About that “killing and burning”: Sam, at eighteen, accidentally burned down the Emily Dickinson House in Amherst, Massachusetts, killing two people. After ten years in prison, he forged a new life in Springfield, about a half hour and a world away from the Volvos and dormitories of his Massachussets hometown. He put away literary things, along with the rest of his past. But at the beginning of An Arsonist’s Guide, Sam’s wife, oblivious to this history, prompts a move to Amherst, where literature and family and past incarceration catch up to him all at once.

And so Sam finds himself a bumbling detective, attempting to discover who has begun burning down writers’ homes and leaving him to take the blame. To solve this mystery, Sam decides he must understand why people read—hence his visit to the bookstore with the enormous memoir section. Hence also Clarke’s steady satirizing of contemporary literary life: the book club in which “the book was there to give the women (mostly) a reason to confess to the feelings they’d already had before reading the book”; the literature professor who doesn’t like literature and thinks “all writers are cunts”; the famous writer whose early books are “populated by taciturn northern New Hampshire countrymen with violent tendencies” and which show “how the harsh northern New Hampshire landscape is part and parcel of that violence,” and whose later books are set in Wyoming, “where the men are also taciturn and violent, et cetera.”

Clarke squarely lands each of these jabs—and then proceeds to dance around his targets, rather than pummeling them further. In his 2006 essay “The Novel Is Dead, Long Live the Novel,” Clarke wrote that “a novel is a novel not because it captures our troubled times, but because it illuminates and imagines the specific aspects of the trouble.” Clarke doesn’t wish to bag the memoir like big game, but to shine a light on the troubling way memoirs too often propagate facile fables of predictable fall and straightforward redemption.

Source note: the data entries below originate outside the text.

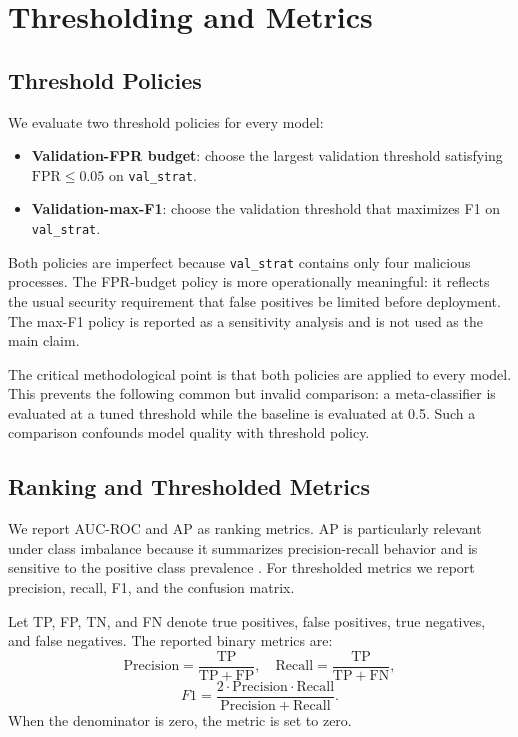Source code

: \documentclass[10pt,journal,compsoc]{IEEEtran}
\begin{document}
\section{Thresholding and Metrics}
\label{sec:thresholds}

\subsection{Threshold Policies}

We evaluate two threshold policies for every model:
\begin{itemize}
    \item \textbf{Validation-FPR budget}: choose the largest validation threshold satisfying $\mathrm{FPR} \leq 0.05$ on \texttt{val\_strat}.
    \item \textbf{Validation-max-F1}: choose the validation threshold that maximizes F1 on \texttt{val\_strat}.
\end{itemize}
Both policies are imperfect because \texttt{val\_strat} contains only four malicious processes. The FPR-budget policy is more operationally meaningful: it reflects the usual security requirement that false positives be limited before deployment. The max-F1 policy is reported as a sensitivity analysis and is not used as the main claim.

The critical methodological point is that both policies are applied to every model. This prevents the following common but invalid comparison: a meta-classifier is evaluated at a tuned threshold while the baseline is evaluated at 0.5. Such a comparison confounds model quality with threshold policy.

\subsection{Ranking and Thresholded Metrics}

We report AUC-ROC and AP as ranking metrics. AP is particularly relevant under class imbalance because it summarizes precision-recall behavior and is sensitive to the positive class prevalence \cite{saito2015}. For thresholded metrics we report precision, recall, F1, and the confusion matrix.

Let TP, FP, TN, and FN denote true positives, false positives, true negatives, and false negatives. The reported binary metrics are:
\[
\mathrm{Precision} = \frac{\mathrm{TP}}{\mathrm{TP}+\mathrm{FP}},
\quad
\mathrm{Recall} = \frac{\mathrm{TP}}{\mathrm{TP}+\mathrm{FN}},
\]
\[
F1 = \frac{2\cdot \mathrm{Precision}\cdot \mathrm{Recall}}{\mathrm{Precision}+\mathrm{Recall}}.
\]
When the denominator is zero, the metric is set to zero.
\end{document}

This is not a manifesto, though; it’s a novel—a story about struggling with one’s past that is buoyed by its uncertain and engaging narrator. Sam Pulsifer does indeed bear a family resemblance to the “ordinary white boy” of Clarke’s first novel, Lamar Kerry Jr., himself a sort of small-town nephew to Richard Ford’s Frank Bascombe (of The Sportswriter, et al). The fact of such resemblance is one of the many lessons Sam learns from his bumbling detective work and (later) his extensive reading. “The truth is that the world is full of bumblers exactly like you,” he says, “and to think that you’re special is just one more thing you’ve bumbled.”